*** RECORDS SHOWN Section Begins ***

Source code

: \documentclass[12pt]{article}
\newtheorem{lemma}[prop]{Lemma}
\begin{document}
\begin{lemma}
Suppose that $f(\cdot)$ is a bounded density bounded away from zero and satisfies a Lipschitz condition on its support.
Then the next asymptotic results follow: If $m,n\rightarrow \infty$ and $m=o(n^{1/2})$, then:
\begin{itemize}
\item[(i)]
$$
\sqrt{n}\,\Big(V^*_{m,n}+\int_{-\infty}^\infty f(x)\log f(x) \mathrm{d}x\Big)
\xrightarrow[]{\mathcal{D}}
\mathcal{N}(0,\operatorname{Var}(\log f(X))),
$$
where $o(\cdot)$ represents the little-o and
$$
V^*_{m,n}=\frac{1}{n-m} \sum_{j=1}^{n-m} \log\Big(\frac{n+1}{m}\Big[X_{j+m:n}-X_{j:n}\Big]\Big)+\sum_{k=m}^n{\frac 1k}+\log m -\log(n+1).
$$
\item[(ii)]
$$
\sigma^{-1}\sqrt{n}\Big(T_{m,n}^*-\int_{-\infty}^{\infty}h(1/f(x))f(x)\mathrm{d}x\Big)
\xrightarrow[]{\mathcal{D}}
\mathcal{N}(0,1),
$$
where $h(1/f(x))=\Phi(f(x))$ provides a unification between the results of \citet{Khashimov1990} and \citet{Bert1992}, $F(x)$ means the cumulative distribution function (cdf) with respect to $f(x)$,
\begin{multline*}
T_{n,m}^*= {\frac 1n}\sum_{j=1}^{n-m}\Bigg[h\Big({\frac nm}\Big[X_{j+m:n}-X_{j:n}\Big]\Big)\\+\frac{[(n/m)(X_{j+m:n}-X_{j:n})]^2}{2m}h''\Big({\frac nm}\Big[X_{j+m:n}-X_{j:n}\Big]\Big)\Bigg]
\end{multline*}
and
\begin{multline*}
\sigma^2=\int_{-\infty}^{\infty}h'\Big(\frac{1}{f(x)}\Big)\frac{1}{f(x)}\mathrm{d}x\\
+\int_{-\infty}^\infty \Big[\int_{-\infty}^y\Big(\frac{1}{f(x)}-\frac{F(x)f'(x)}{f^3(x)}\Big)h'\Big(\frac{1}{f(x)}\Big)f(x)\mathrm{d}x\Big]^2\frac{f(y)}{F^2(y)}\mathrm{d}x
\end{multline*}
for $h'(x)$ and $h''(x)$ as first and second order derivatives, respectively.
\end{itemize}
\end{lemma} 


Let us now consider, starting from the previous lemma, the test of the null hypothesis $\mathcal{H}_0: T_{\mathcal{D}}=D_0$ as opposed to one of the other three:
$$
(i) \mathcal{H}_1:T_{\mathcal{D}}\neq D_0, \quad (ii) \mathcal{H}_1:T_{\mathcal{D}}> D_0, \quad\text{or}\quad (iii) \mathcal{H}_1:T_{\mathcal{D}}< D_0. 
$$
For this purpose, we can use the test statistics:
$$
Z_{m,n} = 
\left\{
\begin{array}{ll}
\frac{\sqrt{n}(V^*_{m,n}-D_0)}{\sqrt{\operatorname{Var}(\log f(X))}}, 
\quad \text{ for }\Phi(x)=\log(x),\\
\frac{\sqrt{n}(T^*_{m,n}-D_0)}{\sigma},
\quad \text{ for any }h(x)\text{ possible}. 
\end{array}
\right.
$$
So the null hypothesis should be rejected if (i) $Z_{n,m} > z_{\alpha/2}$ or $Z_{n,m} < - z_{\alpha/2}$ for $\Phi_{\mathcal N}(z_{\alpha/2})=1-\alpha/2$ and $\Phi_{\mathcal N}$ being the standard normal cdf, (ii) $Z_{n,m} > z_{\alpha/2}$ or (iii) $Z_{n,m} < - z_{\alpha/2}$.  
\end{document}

*** RECORDS SHOWN Section Ends ***

= WORK ORDER =
Write out, please, only the lines from the one with "for $h'(x)$ and" through the last line above, both included and unchanged.

= OUTPUT OF THE TASK =
for $h'(x)$ and $h''(x)$ as first and second order derivatives, respectively.
\end{itemize}
\end{lemma} 


Let us now consider, starting from the previous lemma, the test of the null hypothesis $\mathcal{H}_0: T_{\mathcal{D}}=D_0$ as opposed to one of the other three:
$$
(i) \mathcal{H}_1:T_{\mathcal{D}}\neq D_0, \quad (ii) \mathcal{H}_1:T_{\mathcal{D}}> D_0, \quad\text{or}\quad (iii) \mathcal{H}_1:T_{\mathcal{D}}< D_0. 
$$
For this purpose, we can use the test statistics:
$$
Z_{m,n} = 
\left\{
\begin{array}{ll}
\frac{\sqrt{n}(V^*_{m,n}-D_0)}{\sqrt{\operatorname{Var}(\log f(X))}}, 
\quad \text{ for }\Phi(x)=\log(x),\\
\frac{\sqrt{n}(T^*_{m,n}-D_0)}{\sigma},
\quad \text{ for any }h(x)\text{ possible}. 
\end{array}
\right.
$$
So the null hypothesis should be rejected if (i) $Z_{n,m} > z_{\alpha/2}$ or $Z_{n,m} < - z_{\alpha/2}$ for $\Phi_{\mathcal N}(z_{\alpha/2})=1-\alpha/2$ and $\Phi_{\mathcal N}$ being the standard normal cdf, (ii) $Z_{n,m} > z_{\alpha/2}$ or (iii) $Z_{n,m} < - z_{\alpha/2}$.  
\end{document}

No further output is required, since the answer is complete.